# [TASK STATEMENT]
For the full listing below, write out each entry exactly and exclude the images.

# [DATA TO USE]
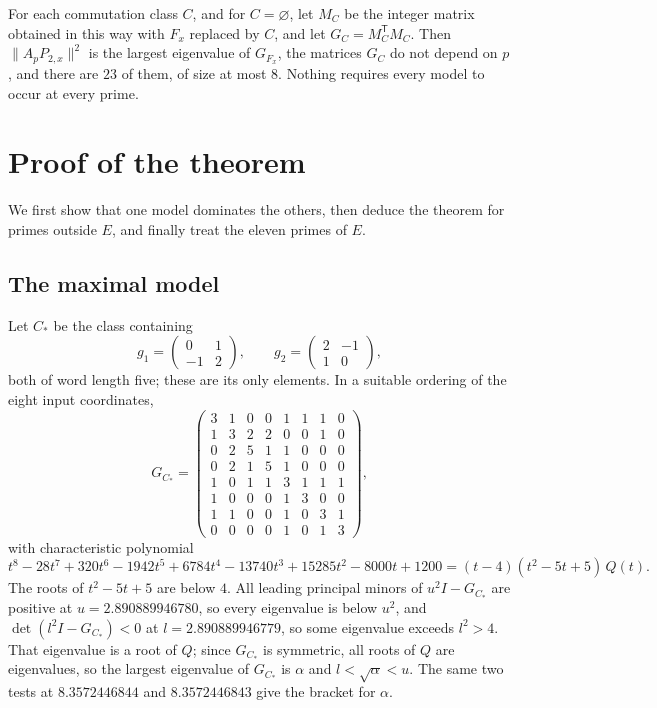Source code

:\documentclass[11pt,a4paper]{article}
\numberwithin{equation}{section}
\theoremstyle{remark}
\begin{document}
For each commutation class $C$, and for $C=\varnothing$, let $M_C$ be the integer matrix obtained in this way with $F_x$ replaced by $C$, and let $G_C=M_C^{\mathsf T}M_C$. Then $\|A_pP_{2,x}\|^2$ is the largest eigenvalue of $G_{F_x}$, the matrices $G_C$ do not depend on $p$, and there are $23$ of them, of size at most $8$. Nothing requires every model to occur at every prime.

\section{Proof of the theorem}\label{sec:proof}

We first show that one model dominates the others, then deduce the theorem for primes outside $E$, and finally treat the eleven primes of $E$.

\subsection{The maximal model}

Let $C_*$ be the class containing
\[
g_1=\begin{pmatrix}0&1\\-1&2\end{pmatrix},\qquad g_2=\begin{pmatrix}2&-1\\1&0\end{pmatrix},
\]
both of word length five; these are its only elements. In a suitable ordering of the eight input coordinates,
\[
G_{C_*}=\begin{pmatrix}
3&1&0&0&1&1&1&0\\
1&3&2&2&0&0&1&0\\
0&2&5&1&1&0&0&0\\
0&2&1&5&1&0&0&0\\
1&0&1&1&3&1&1&1\\
1&0&0&0&1&3&0&0\\
1&1&0&0&1&0&3&1\\
0&0&0&0&1&0&1&3
\end{pmatrix},
\]
with characteristic polynomial
\[
t^8-28t^7+320t^6-1942t^5+6784t^4-13740t^3+15285t^2-8000t+1200=(t-4)(t^2-5t+5)\,Q(t).
\]
The roots of $t^2-5t+5$ are below $4$. All leading principal minors of $u^2I-G_{C_*}$ are positive at $u=2.890889946780$, so every eigenvalue is below $u^2$, and $\det(l^2I-G_{C_*})<0$ at $l=2.890889946779$, so some eigenvalue exceeds $l^2>4$. That eigenvalue is a root of $Q$; since $G_{C_*}$ is symmetric, all roots of $Q$ are eigenvalues, so the largest eigenvalue of $G_{C_*}$ is $\alpha$ and $l<\sqrt\alpha<u$. The same two tests at $8.3572446844$ and $8.3572446843$ give the bracket for $\alpha$.
\end{document}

# [ANSWER BELOW]
Source code

:\documentclass[11pt,a4paper]{article}
\numberwithin{equation}{section}
\theoremstyle{remark}
\begin{document}
For each commutation class $C$, and for $C=\varnothing$, let $M_C$ be the integer matrix obtained in this way with $F_x$ replaced by $C$, and let $G_C=M_C^{\mathsf T}M_C$. Then $\|A_pP_{2,x}\|^2$ is the largest eigenvalue of $G_{F_x}$, the matrices $G_C$ do not depend on $p$, and there are $23$ of them, of size at most $8$. Nothing requires every model to occur at every prime.

\section{Proof of the theorem}\label{sec:proof}

We first show that one model dominates the others, then deduce the theorem for primes outside $E$, and finally treat the eleven primes of $E$.

\subsection{The maximal model}

Let $C_*$ be the class containing
\[
g_1=\begin{pmatrix}0&1\\-1&2\end{pmatrix},\qquad g_2=\begin{pmatrix}2&-1\\1&0\end{pmatrix},
\]
both of word length five; these are its only elements. In a suitable ordering of the eight input coordinates,
\[
G_{C_*}=\begin{pmatrix}
3&1&0&0&1&1&1&0\\
1&3&2&2&0&0&1&0\\
0&2&5&1&1&0&0&0\\
0&2&1&5&1&0&0&0\\
1&0&1&1&3&1&1&1\\
1&0&0&0&1&3&0&0\\
1&1&0&0&1&0&3&1\\
0&0&0&0&1&0&1&3
\end{pmatrix},
\]
with characteristic polynomial
\[
t^8-28t^7+320t^6-1942t^5+6784t^4-13740t^3+15285t^2-8000t+1200=(t-4)(t^2-5t+5)\,Q(t).
\]
The roots of $t^2-5t+5$ are below $4$. All leading principal minors of $u^2I-G_{C_*}$ are positive at $u=2.890889946780$, so every eigenvalue is below $u^2$, and $\det(l^2I-G_{C_*})<0$ at $l=2.890889946779$, so some eigenvalue exceeds $l^2>4$. That eigenvalue is a root of $Q$; since $G_{C_*}$ is symmetric, all roots of $Q$ are eigenvalues, so the largest eigenvalue of $G_{C_*}$ is $\alpha$ and $l<\sqrt\alpha<u$. The same two tests at $8.3572446844$ and $8.3572446843$ give the bracket for $\alpha$.
\end{document}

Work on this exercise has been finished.